*** DATA EXCERPTS ***

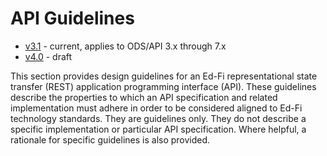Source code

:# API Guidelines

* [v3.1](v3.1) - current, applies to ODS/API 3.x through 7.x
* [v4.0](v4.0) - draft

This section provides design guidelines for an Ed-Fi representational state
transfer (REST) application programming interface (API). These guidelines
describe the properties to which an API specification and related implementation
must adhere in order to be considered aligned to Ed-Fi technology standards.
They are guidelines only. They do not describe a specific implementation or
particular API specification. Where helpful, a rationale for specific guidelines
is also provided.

***
*** DATA EXCERPTS ***

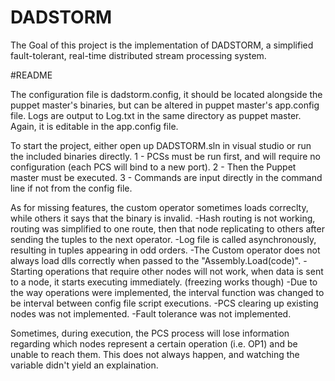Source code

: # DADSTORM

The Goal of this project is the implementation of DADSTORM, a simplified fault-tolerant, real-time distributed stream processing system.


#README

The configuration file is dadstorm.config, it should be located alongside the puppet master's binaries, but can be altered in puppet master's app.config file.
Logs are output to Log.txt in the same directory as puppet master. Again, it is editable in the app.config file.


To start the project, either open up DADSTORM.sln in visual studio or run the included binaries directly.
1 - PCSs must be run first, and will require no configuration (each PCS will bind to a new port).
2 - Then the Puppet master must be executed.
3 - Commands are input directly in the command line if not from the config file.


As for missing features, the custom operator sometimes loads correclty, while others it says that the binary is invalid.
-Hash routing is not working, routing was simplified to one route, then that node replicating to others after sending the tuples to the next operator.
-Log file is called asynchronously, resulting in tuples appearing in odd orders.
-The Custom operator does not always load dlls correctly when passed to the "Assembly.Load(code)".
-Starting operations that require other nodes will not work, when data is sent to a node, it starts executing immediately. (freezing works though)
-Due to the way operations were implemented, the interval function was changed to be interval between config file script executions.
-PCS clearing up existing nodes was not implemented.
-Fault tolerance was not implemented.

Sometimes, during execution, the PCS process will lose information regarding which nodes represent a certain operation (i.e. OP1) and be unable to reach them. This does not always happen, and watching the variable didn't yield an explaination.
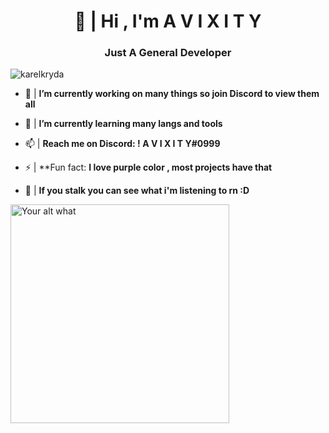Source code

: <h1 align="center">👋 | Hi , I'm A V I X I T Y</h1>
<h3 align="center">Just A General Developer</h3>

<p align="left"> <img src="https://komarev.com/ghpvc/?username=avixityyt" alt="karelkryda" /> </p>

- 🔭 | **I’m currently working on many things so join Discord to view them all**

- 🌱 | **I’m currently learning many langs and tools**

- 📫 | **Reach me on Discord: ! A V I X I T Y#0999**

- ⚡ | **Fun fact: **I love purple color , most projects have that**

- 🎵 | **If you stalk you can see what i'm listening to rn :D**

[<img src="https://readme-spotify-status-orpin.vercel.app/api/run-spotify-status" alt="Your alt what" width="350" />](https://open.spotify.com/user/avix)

***

_REQUIREMENT_
Lines holding the word "what" should be copied from the entries above.

_RESPONSE TO THIS TASK_
- 🎵 | **If you stalk you can see what i'm listening to rn :D**
[<img src="https://readme-spotify-status-orpin.vercel.app/api/run-spotify-status" alt="Your alt what" width="350" />](https://open.spotify.com/user/avix)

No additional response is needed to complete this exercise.